I did initially think having everything in ZK was better than having the 
dichotomy Joel referred to primarily because all kafka configs can be managed 
consistently.

I guess the biggest disadvantage of driving broker config primarily from ZK is 
that it requires everyone to manage Kafka configuration separately from other 
services. Several people have separately mentioned integration issues with 
systems like Puppet and Chef. While they may support pluggable logic, it does 
require everyone to write that additional piece of logic specific to Kafka. We 
will have to implement group, fabric, tag hierarchy (as Ashish mentioned), 
auditing and ACL management.

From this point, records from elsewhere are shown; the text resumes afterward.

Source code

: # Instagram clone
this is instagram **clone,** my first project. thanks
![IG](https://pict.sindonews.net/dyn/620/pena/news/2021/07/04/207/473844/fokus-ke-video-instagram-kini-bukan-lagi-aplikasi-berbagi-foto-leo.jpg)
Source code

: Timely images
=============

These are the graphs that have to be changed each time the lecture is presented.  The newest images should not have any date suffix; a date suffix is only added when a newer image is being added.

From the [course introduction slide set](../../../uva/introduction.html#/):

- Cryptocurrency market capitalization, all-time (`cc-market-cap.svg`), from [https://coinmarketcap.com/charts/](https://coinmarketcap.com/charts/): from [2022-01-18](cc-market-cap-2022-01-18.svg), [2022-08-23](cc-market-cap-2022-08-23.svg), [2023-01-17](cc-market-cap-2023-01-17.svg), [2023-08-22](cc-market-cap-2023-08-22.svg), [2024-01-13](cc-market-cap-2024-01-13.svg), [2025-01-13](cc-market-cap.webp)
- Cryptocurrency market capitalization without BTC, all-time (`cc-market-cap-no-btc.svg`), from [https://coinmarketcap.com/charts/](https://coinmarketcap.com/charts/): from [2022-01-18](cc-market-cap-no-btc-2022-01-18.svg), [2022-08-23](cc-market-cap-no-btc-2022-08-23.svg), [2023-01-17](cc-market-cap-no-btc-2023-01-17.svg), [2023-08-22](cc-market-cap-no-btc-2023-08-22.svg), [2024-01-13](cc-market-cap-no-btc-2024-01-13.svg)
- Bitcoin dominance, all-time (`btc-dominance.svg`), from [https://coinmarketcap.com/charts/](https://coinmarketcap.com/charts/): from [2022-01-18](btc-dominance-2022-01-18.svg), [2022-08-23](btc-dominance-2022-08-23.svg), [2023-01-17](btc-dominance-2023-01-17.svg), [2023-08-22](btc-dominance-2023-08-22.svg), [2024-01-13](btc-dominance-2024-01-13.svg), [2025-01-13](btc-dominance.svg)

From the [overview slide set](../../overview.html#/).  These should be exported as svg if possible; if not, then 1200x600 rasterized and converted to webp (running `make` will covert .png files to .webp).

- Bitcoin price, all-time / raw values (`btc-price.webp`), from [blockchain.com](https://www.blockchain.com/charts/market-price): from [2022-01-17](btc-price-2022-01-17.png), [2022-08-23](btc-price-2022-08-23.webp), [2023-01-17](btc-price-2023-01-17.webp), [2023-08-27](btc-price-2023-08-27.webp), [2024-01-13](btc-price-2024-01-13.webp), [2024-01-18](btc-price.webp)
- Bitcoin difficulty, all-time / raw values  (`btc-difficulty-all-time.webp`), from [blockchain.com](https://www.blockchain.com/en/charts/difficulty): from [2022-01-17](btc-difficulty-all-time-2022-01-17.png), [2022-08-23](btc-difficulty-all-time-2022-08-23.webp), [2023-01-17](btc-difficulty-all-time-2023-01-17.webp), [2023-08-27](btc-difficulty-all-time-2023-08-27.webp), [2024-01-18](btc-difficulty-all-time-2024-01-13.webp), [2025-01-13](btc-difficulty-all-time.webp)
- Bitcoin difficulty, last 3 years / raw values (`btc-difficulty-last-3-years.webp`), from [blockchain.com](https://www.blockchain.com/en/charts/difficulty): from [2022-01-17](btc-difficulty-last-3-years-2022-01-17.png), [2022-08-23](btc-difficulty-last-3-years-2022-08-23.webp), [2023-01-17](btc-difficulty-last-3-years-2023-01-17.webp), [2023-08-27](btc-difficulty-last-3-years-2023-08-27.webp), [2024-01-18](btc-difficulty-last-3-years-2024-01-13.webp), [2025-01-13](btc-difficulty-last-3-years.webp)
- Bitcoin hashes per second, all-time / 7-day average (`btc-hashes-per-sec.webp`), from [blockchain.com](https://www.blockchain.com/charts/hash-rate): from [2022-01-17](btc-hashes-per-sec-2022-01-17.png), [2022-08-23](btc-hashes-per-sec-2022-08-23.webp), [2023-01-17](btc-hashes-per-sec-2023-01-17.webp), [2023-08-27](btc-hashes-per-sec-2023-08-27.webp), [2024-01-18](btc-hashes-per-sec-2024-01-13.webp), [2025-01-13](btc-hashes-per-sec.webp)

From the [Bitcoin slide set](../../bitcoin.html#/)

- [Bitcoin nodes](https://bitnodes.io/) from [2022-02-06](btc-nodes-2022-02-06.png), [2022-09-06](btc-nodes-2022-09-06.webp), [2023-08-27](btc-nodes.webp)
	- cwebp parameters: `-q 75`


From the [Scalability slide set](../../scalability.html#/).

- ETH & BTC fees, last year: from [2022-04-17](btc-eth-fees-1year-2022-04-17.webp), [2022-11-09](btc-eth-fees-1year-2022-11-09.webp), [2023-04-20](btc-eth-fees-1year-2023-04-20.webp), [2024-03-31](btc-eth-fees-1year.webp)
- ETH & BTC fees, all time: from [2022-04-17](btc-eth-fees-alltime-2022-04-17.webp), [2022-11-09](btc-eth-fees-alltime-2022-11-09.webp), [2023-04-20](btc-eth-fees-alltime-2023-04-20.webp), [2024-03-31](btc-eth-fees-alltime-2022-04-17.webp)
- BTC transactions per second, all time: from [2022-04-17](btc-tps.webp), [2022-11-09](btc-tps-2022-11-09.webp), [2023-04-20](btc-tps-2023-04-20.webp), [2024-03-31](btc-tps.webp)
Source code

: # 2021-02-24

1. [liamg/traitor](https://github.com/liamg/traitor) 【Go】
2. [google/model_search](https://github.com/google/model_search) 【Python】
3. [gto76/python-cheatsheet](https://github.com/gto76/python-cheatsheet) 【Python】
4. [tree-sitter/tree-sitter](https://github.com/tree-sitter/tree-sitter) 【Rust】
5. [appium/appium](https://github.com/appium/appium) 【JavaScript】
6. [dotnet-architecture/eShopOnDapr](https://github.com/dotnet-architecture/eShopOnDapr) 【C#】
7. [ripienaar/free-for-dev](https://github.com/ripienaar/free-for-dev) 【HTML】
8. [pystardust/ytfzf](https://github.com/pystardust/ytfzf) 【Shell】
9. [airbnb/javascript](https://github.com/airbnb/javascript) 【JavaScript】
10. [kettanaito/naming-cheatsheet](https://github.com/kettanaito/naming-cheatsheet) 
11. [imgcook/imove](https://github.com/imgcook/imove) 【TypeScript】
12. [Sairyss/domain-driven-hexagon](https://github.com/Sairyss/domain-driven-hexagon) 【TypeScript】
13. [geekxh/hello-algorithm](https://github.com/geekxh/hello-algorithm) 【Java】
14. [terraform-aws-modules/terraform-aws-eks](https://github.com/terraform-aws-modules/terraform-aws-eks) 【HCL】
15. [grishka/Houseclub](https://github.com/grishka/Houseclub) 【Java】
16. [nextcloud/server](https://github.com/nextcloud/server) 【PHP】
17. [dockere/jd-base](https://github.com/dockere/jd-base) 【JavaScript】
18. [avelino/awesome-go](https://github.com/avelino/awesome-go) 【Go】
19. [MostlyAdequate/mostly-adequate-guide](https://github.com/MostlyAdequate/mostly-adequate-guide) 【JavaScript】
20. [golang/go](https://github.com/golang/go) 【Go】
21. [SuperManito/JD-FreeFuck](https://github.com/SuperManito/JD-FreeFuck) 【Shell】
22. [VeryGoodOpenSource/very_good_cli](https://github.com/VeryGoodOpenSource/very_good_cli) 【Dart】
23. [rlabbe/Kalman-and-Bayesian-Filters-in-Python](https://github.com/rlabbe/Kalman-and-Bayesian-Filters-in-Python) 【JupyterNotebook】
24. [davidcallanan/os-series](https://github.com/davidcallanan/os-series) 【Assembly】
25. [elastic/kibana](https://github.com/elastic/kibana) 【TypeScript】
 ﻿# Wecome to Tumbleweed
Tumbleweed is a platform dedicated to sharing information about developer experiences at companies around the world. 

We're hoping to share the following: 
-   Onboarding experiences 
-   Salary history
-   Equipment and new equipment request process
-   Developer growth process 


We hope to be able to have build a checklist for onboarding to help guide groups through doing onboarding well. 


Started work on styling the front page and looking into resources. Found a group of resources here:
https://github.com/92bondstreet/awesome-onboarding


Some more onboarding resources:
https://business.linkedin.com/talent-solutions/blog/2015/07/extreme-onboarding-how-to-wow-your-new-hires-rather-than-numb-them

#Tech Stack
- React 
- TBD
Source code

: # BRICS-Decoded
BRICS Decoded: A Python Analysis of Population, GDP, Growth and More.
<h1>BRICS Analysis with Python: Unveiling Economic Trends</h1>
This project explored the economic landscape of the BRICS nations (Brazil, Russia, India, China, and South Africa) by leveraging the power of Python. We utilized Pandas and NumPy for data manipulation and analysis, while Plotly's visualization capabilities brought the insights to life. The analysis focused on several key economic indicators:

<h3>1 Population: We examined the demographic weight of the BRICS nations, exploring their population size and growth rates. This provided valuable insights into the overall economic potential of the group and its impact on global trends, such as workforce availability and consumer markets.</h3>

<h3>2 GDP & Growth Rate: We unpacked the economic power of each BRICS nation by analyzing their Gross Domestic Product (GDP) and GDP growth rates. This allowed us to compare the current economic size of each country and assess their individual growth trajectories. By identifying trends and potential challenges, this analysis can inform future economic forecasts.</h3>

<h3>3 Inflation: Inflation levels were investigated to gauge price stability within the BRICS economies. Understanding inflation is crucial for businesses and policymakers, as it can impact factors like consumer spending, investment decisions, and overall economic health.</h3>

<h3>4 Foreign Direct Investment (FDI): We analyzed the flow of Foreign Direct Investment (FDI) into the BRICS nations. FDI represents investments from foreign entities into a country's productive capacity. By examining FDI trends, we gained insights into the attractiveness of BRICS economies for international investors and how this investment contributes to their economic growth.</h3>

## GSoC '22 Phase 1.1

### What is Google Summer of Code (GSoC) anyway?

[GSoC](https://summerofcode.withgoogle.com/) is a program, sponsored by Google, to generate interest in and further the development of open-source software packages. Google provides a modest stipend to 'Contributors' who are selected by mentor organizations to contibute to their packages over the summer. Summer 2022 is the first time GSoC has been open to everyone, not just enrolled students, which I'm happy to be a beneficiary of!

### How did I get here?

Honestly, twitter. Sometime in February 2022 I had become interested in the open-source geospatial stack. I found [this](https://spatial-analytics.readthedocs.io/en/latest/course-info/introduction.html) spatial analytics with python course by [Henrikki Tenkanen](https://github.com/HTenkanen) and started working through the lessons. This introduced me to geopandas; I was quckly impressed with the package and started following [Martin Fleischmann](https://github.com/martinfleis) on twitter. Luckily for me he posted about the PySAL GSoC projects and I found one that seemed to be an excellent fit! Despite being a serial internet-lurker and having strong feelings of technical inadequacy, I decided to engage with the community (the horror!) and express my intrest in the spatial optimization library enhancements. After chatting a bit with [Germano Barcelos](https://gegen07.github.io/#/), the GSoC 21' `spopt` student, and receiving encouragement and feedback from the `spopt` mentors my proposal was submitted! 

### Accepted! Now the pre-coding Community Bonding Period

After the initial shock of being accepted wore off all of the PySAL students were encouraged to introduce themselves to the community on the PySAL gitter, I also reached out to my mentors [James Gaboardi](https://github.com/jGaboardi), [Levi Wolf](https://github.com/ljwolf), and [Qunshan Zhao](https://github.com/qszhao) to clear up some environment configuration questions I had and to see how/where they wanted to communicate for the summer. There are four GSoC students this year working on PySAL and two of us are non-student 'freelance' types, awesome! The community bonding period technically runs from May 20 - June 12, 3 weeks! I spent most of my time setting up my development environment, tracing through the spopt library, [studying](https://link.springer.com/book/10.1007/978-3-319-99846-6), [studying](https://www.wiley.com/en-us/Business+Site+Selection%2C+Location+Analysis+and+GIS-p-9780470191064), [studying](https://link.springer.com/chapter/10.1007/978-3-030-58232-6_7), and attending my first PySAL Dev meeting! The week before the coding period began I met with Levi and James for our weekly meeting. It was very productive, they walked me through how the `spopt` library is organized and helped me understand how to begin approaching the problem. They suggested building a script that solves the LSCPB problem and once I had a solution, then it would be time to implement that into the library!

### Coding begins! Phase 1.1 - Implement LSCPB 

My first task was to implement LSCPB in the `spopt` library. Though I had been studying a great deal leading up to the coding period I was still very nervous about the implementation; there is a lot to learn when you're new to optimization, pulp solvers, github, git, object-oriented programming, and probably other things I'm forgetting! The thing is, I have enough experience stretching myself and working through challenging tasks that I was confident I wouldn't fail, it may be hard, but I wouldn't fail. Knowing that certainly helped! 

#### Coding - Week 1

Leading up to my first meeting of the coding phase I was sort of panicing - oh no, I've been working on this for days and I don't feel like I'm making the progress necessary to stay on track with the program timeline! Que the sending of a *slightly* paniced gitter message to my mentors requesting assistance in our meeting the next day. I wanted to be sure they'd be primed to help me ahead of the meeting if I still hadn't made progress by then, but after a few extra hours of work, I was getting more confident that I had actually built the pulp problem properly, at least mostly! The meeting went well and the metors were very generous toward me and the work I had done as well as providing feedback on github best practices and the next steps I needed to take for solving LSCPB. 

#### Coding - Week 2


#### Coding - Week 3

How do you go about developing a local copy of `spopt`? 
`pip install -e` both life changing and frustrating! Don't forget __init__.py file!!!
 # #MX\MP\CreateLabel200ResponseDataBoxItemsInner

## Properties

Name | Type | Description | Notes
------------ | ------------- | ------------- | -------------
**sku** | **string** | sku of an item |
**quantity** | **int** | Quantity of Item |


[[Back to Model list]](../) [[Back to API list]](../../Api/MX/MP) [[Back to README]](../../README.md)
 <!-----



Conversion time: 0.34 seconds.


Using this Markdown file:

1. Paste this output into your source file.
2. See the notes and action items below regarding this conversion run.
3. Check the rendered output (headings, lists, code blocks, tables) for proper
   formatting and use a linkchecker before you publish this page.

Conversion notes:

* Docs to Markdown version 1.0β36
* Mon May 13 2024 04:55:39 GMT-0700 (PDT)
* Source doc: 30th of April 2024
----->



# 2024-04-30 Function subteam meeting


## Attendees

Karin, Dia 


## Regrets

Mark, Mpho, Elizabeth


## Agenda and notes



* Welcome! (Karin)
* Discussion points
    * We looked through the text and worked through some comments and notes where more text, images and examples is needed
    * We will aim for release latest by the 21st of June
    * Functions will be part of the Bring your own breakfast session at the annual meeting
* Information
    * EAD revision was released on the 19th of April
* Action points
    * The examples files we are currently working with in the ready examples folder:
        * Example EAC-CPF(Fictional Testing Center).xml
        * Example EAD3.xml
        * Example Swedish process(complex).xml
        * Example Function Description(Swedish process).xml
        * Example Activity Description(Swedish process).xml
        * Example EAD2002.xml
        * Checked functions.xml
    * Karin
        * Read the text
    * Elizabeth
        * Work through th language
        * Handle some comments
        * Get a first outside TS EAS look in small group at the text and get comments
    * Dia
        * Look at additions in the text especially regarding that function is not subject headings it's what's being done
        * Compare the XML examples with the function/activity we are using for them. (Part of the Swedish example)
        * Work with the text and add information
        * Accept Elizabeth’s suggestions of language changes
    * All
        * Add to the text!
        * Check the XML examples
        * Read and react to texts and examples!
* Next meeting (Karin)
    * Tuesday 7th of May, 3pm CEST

While this potential consistency is nice, perhaps 
the tradeoff isn't worth it given that the resulting system isn't much superior 
to pushing out new config files and is also quite disruptive. Since this 
impacts operations teams the most, I also think their input is probably the 
most valuable and should perhaps drive the outcome.

I also think it is fine to treat topic and client configuration separately 
because they are more like metadata than actual service configuration. 

Aditya
________________________________________
From: Joel Koshy [jjkosh...@gmail.com]
Sent: Monday, May 11, 2015 4:54 PM
To: dev@kafka.apache.org
Subject: Re: [DISCUSS] KIP-21 Configuration Management

So the general concern here is the dichotomy of configs (which we
already have - i.e., in the form of broker config files vs topic
configs in zookeeper). We (at LinkedIn) had some discussions on this
last week and had this very question for the operations team whose
opinion is I think to a large degree a touchstone for this decision:
"Has the operations team at LinkedIn experienced any pain so far with
managing topic configs in ZooKeeper (while broker configs are
file-based)?" It turns out that ops overwhelmingly favors the current
approach. i.e., service configs as file-based configs and client/topic
configs in ZooKeeper is intuitive and works great. This may be
somewhat counter-intuitive to devs, but this is one of those decisions
for which ops input is very critical - because for all practical
purposes, they are the users in this discussion.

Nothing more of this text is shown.